Sehr früh widmete die Deutsche Statistische Gesellschaft dem statistischen Hochschulunterricht besondere Aufmerksamkeit. In den Jahresversammlungen wurden darüber hinaus vor allem bevölkerungsstatistische Themen behandelt, aber auch methodische, institutionelle, wirtschaftsstatistische und andere.

Nach dem Tode v. Mayrs wurde Friedrich Zahn, Präsident des Bayerischen Statistischen Landesamtes und Professor in München, 1925 sein Nachfolger und blieb es bis 1943. Zahn war ein fachlich renommierter, national wie international anerkannter Statistiker. Von 1931 bis 1936 war er zugleich Präsident und danach Ehrenpräsident des Internationalen Statistischen Instituts (ISI). In seiner Amtszeit erhöhte sich die Mitgliederzahl der Deutschen Statistischen Gesellschaft rasch von 160 auf 280, und das Feld der behandelten Themen erweiterte sich beträchtlich: konjunkturstatistische, betriebswirtschaftliche und erkenntnistheoretische Fragestellungen sowie ausgewählte Aspekte einer Volkszählung kamen hinzu. Auch Probleme der „repräsentativen Methode“ und des Verhältnisses von Statistik und Mathematik wurden aufgegriffen; jedoch wahrten die deutschen Statistiker dazu eine kritische Distanz. Vertreter der mathematisch-statistischen Theorie erlangten in dieser Zeit kaum Einfluss. Von der Deutschen Gesellschaft für Soziologie löste sich die Deutsche Statistische Gesellschaft endgültig 1929.
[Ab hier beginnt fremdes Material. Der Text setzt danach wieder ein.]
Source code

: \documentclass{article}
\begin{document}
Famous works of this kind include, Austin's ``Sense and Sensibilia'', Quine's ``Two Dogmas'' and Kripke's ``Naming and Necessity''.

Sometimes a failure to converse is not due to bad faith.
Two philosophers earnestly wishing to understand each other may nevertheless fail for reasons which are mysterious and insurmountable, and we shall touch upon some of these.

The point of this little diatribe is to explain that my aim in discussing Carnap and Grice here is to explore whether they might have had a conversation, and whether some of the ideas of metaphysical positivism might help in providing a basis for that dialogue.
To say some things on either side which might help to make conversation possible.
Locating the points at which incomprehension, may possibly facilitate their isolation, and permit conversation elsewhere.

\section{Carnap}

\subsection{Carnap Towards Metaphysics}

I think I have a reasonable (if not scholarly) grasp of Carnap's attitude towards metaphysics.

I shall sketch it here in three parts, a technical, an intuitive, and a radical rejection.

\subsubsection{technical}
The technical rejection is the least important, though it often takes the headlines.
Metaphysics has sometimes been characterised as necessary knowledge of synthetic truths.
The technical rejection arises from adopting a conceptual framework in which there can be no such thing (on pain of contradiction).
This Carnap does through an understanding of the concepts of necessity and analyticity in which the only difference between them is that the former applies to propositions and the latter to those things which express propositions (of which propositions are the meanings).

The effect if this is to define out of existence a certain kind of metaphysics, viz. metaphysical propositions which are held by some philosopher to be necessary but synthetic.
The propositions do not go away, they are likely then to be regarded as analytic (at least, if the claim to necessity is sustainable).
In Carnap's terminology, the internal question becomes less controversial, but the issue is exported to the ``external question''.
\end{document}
Nach der Machtergreifung der Nationalsozialisten erfolgte die bedingungslose Gleichschaltung aller Vereine, soweit sie sich nicht selbst auflösten. Zahn stellte sich persönlich rückhaltlos auf den Boden der neuen Regierung und sah der Statistik neue Aufgaben zuwachsen, erklärte jedoch gleichzeitig, dass die freie wissenschaftliche Tätigkeit der einzelnen Mitglieder nicht beeinträchtigt werde. Bemerkenswert ist, dass zwischen 1933 und 1938 über ein Drittel der Mitglieder ausgetreten ist oder „gestrichen“ wurde, und der Verlust einschließlich der Gestorbenen durch den Eintritt neuer Mitglieder ausgeglichen worden ist.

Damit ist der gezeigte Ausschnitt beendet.